Belmaine noticed and the corner of his mouth lifted. It was a small expression, but Thomas hated it more than any threat spoken aloud.

“I wish you well, Ashcombe,” Belmaine said.

“I do not believe you.”

“No,” Belmaine said softly. “I can see that.”

He turned away. His men mounted with the quick precision of those who had expected no hospitality. The grey gelding tossed its head as Belmaine swung into the saddle. He did not look back until he reached the gate.

Then he turned in the saddle, his cloak falling neatly around him, murrey lining bright against the morning.

“Give Mistress Quinn my regards,” he called.

Thomas’s hand moved toward his sword.

Hob caught his wrist. Not hard. Just enough.

Belmaine smiled, then rode out.

The gates closed behind him, and Thomas stood in the yard until the sound of hooves on the track faded beneath the ordinary noises of Ashcombe. A hen complaining, a cart wheel creaking, someone in the kitchen yard dropping something heavy and being cursed for it by Edith.

“He’ll not leave it,” Hob said behind him.

“No.”

“What will he do?”

Thomas looked at the closed gate.

He thought of the smile with nothing behind it. The patience of a man who had just discovered a locked door and begun considering windows.

“I do not know yet.”

“A bargain failed,” Hob said. “A man like that does not forgive a failed bargain.”

“No.”

“He’ll look for another way.”

“A weapon,” Thomas said.

Hob said nothing, which was answer enough.

Thomas turned toward the hall where Amelia stood just inside the doorway.

She had heard. Not all, mayhap. Not every word. But enough. Thomas saw it in the set of her shoulders, the pallor beneath her freckles, the way one hand gripped the doorframe as if she had needed it to stay upright and had not yet remembered to let go.

She wore a grey gown today, not the green. The color did not suit her. It made her look smaller, quieter, as if she had chosen the cloth because it would not draw the eye.

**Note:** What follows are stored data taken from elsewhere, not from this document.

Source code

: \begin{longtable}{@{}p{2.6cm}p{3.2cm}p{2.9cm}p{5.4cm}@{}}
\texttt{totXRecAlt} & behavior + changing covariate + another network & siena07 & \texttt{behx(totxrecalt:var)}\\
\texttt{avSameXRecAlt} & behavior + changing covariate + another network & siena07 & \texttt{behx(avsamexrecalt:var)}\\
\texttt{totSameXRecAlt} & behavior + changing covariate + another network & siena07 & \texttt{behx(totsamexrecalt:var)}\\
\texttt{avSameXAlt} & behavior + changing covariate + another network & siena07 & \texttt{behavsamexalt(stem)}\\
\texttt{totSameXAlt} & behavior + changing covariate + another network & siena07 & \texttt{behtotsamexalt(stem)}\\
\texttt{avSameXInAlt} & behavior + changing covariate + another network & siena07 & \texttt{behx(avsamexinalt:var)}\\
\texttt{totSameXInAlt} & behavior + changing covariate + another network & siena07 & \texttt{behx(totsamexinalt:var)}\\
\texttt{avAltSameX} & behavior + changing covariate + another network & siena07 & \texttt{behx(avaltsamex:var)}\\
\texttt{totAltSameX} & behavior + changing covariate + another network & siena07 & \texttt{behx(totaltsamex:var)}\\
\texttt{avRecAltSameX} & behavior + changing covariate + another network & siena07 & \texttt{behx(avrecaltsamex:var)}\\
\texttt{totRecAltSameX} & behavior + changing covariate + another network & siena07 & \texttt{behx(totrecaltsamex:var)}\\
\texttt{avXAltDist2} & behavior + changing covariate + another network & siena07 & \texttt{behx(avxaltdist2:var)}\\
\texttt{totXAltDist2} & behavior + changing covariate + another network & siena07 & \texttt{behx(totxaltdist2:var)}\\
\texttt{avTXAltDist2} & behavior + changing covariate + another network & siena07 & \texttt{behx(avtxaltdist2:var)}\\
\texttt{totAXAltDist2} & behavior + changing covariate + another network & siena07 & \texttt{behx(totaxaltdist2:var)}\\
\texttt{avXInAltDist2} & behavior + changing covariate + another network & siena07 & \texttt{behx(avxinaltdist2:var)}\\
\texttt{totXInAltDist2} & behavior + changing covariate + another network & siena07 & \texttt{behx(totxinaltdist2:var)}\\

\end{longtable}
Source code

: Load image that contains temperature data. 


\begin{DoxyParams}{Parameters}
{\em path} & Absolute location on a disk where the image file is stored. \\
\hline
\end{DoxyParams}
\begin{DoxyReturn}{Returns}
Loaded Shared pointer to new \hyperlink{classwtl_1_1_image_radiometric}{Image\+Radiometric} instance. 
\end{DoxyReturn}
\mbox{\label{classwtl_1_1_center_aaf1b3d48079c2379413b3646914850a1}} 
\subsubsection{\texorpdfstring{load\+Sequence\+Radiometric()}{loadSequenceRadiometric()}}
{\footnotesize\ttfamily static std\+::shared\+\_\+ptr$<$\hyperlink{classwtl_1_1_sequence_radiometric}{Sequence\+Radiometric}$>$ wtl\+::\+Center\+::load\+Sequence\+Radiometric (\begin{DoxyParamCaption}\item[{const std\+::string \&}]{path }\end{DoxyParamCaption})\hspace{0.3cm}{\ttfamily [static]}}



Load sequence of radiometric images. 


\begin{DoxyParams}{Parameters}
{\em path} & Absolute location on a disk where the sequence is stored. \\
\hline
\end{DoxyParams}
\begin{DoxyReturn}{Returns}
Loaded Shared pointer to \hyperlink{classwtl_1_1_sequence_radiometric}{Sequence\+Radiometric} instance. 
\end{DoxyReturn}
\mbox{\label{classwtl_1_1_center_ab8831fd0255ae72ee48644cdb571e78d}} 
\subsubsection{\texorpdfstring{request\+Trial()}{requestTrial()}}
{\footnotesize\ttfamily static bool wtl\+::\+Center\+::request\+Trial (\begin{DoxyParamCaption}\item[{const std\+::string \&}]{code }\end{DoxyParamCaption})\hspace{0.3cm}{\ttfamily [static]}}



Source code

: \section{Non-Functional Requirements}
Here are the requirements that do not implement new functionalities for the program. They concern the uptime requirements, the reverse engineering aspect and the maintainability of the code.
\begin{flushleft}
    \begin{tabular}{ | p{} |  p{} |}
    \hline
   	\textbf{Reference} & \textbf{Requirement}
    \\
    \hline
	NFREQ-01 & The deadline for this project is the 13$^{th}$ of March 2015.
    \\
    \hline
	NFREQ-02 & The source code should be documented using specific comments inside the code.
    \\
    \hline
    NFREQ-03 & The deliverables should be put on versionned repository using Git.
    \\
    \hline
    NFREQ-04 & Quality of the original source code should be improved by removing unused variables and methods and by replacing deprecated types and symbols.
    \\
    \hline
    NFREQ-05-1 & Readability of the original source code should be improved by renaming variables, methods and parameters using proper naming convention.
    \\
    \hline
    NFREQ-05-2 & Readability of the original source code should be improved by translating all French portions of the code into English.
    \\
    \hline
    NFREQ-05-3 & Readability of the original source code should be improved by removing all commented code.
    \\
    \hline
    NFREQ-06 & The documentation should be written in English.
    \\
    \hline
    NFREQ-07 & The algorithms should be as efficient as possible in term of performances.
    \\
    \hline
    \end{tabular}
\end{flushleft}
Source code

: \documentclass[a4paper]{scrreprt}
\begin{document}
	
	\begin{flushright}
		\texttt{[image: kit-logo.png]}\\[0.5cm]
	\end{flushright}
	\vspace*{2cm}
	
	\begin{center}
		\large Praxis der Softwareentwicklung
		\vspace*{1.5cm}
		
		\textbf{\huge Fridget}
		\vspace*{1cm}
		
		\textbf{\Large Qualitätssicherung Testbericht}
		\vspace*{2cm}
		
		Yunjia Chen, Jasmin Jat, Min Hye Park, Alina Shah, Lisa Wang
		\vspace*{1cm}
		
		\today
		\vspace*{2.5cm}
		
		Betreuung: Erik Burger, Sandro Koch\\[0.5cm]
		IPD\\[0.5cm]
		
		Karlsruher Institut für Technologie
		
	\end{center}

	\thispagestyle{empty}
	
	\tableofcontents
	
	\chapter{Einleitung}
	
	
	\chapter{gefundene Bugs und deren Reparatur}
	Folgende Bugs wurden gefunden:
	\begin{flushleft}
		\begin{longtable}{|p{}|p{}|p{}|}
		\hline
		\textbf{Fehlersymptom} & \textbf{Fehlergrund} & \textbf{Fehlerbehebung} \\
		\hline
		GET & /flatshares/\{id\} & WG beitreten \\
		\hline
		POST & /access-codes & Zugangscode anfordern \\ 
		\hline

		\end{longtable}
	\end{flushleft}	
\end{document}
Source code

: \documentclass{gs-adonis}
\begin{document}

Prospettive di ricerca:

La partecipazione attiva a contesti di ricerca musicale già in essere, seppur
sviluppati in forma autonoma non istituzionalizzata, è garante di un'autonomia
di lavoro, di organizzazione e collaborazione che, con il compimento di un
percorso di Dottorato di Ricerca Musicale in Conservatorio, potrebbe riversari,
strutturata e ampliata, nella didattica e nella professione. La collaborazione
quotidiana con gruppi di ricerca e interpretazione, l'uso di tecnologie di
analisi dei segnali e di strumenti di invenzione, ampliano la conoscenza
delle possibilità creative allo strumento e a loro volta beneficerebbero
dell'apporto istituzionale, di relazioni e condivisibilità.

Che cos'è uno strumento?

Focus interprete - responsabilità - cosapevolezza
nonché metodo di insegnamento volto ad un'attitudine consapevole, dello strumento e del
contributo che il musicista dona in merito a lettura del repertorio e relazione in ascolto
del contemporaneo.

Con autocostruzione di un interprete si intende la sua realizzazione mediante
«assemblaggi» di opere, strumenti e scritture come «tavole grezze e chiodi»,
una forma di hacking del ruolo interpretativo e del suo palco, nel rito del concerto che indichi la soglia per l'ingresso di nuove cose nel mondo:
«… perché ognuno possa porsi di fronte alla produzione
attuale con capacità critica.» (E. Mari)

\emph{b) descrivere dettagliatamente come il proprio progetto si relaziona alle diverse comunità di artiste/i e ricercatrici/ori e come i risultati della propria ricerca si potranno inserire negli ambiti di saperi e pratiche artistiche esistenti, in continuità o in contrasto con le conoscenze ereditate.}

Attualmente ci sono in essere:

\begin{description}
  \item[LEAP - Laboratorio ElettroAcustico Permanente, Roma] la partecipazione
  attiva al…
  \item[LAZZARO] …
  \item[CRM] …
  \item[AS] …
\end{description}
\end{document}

Her hair was covered properly, brutally, not a single curl escaping. That more than anything struck him like a blow.

Amelia without one curl out of place felt like a room after all the candles had been snuffed.

Their eyes met across the yard. He saw the question in hers.

Not Did you refuse?

She knew he had.

Not Did you want to accept?

She feared he had.

The distance between them filled with all the things they could not say while half the household pretended not to watch.

Thomas took one step toward her.

Walter appeared behind her, pale and rigid as Amelia’s gaze flicked toward the old steward.

Then she looked back at Thomas, and something closed.

She lowered her eyes. Curtsied.

“My lord,” she said.

The words carried just far enough, then she turned and went back into the hall.

Thomas stood in the yard, feeling as though Belmaine had left a blade behind after all.

Hob exhaled through his nose. “Bloody hell.”